Pharmaceutical Product Development (PPD)

Multiple locations

PPD’s mission is to improve health. It starts as an idea to find a cure. It becomes a life saved. All in-between, it’s you!  We know that meaningful results not only require the right approach, but also the right people.  We invite you to re-imagine health promoting protocols with us, working alongside our talented, bright and energetic teams.   

We are passionate about being data and technically agile and driving enhanced value for our clients and patients. Determined to improve patient health, we help PPD provide industry-leading statistical, programming and clinical pharmacology contributions through global delivery, consistent quality adherence and scientific insight.  

As a Programming Senior Manager, you will be responsible for the bioinformatics programming aspects of clinical trials from design through analysis and reporting.

At PPD we hire the best, develop ourselves and each other, and recognize the power of being one team. We offer continued career advancement opportunities, award winning training and benefits focused on the health and wellbeing of our employees.    

Summarized Purpose

Responsible for the bioinformatics programming aspects of clinical trials from design through analysis and reporting. Provides project oversight of studies or sponsor programs and leadership for strategic client relationships and/or significant client portfolios. Acts as a key contact for client interactions and bid defenses, or internal contact for larger technical initiatives, and ensures effective delivery across all project requirements including communicating priorities and work direction to complete assigned tasks on time and within budget. Oversees the resourcing of study programs, integrated analyses, or complex technical initiatives, and develops programming strategies and timelines to ensure process and programming efficiencies.

Essential Functions:

Reviews and ensures adherence to departmental working practice documents and SOPs, and contributes to their development.

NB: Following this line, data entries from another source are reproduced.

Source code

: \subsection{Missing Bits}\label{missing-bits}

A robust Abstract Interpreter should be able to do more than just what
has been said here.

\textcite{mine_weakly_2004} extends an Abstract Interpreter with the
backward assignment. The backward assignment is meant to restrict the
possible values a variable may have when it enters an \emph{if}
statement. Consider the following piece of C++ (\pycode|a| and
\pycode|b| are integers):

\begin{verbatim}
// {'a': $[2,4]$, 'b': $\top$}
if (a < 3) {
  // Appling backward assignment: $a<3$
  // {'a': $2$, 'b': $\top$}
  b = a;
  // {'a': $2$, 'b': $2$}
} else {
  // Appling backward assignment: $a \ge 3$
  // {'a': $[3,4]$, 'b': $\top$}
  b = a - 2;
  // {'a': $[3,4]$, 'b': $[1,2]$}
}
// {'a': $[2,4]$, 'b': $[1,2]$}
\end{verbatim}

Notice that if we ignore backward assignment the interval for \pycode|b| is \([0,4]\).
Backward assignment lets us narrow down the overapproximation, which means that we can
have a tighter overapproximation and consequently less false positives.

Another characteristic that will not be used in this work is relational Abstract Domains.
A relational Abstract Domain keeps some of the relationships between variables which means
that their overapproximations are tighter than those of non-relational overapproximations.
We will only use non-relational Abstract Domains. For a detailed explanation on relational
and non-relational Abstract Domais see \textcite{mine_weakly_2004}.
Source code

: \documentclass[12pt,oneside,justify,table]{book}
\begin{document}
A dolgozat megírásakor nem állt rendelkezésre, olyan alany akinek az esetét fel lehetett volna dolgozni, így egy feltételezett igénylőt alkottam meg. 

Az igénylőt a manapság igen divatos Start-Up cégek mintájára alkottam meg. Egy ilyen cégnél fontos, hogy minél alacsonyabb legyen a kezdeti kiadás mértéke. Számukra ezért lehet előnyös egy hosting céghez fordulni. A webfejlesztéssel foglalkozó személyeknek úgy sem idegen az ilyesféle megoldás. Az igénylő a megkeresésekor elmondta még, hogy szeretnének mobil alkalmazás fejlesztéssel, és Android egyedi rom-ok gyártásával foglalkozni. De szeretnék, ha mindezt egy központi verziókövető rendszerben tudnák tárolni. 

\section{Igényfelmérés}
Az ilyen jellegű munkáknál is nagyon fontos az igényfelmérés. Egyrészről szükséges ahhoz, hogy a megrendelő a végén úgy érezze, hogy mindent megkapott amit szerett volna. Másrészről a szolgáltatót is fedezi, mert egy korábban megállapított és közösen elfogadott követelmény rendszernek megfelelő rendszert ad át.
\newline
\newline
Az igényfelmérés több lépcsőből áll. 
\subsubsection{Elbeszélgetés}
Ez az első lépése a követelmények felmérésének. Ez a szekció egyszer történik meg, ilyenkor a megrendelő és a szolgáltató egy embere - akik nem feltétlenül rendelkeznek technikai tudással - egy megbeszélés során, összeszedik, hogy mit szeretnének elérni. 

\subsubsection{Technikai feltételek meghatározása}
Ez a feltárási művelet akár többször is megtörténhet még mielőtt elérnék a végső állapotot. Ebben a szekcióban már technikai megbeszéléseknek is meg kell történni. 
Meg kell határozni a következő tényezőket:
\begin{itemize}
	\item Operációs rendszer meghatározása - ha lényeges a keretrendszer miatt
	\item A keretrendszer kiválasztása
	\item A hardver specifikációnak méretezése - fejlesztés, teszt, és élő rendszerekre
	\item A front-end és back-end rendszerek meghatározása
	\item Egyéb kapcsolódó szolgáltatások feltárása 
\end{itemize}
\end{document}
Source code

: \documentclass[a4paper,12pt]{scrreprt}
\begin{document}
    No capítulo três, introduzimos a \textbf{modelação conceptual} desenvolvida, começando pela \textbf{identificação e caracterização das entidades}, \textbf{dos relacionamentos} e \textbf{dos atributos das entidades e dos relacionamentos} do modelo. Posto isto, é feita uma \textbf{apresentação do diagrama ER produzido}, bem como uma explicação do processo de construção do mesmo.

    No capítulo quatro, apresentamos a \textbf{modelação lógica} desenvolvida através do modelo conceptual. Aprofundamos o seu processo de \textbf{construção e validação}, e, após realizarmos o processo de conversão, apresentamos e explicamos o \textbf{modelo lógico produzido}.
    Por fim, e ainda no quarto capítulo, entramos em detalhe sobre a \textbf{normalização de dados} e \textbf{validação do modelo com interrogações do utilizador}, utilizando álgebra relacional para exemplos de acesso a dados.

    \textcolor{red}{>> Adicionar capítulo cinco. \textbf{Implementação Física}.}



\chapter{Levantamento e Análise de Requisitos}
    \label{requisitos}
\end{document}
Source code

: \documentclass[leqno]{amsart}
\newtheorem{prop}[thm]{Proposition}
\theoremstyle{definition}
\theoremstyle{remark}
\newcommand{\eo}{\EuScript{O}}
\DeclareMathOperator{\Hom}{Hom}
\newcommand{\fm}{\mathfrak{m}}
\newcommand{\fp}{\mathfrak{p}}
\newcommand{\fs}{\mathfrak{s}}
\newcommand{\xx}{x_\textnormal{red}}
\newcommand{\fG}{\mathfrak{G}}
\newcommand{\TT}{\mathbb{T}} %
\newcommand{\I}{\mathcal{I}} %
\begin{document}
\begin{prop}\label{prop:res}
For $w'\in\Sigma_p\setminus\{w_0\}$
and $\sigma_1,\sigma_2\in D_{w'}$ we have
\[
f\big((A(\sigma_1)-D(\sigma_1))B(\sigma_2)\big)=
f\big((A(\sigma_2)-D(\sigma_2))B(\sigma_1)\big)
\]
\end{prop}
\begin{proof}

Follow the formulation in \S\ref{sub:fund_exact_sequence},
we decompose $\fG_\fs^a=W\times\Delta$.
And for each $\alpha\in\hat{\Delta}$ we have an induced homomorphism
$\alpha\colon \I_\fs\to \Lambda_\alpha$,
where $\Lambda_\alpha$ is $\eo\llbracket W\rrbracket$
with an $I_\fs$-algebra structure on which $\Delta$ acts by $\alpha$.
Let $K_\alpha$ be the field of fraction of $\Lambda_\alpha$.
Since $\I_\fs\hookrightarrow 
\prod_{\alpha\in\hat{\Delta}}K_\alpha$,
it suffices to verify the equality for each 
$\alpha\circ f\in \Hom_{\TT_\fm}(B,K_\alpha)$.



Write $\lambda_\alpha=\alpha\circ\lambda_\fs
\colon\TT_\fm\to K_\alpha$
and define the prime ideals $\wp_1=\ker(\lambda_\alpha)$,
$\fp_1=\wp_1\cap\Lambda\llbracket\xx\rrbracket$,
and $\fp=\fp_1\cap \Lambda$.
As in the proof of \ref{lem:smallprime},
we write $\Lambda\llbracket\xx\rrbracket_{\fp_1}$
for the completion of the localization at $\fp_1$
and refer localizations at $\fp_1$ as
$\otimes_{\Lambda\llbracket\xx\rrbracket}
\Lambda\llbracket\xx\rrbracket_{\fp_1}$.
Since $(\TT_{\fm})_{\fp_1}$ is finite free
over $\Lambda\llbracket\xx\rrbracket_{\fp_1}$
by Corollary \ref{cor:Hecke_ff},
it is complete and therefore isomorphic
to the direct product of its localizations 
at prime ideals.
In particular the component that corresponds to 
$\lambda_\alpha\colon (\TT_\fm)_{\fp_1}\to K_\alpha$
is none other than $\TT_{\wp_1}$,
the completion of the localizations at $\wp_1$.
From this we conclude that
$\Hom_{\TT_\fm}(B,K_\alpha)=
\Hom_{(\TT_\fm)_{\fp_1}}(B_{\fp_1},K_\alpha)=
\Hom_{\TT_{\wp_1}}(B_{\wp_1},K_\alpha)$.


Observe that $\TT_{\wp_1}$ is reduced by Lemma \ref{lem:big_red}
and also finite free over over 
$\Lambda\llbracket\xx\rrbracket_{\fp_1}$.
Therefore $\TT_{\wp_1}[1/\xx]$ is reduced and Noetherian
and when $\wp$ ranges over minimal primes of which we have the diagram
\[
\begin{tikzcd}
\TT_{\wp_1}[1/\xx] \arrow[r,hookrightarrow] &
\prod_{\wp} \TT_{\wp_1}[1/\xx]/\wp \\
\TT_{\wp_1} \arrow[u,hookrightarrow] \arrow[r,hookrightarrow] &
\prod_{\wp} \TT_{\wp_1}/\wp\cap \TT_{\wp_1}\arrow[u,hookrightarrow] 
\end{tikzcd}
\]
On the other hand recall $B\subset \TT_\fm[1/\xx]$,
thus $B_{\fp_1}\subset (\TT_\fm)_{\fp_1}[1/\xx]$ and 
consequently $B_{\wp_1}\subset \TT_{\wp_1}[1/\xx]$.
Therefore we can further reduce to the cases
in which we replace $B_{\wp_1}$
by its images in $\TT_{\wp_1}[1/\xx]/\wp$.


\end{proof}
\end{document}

Recommends strategies to senior management on ways to drive critical needs and develop strategic solutions related to computational environment, increase the knowledge base and professional skills of staff in areas including programming technology and techniques, clinical trials, and the pharmaceutical industry through on the job training, mentoring, and internal or external training courses.

Works to increase the visibility of the company by encouraging the publications of articles in industry journals and presentations (including contributions to industry advancements in clinical trial computation methods) and/or section chairing at conferences, and assists senior management in conducting reviews of publications to ensure they meet a high standard.

As needed, fulfills senior level project oversight roles for studies, initiatives, tool development and/or works directly with project leads, development leads and client representatives to assess risks and issues related to project quality, timelines, and budget.

May be accountable for resolution of technical issues related to SAS, data collection platforms (e.g., Medidata), and the computational platforms used within the department.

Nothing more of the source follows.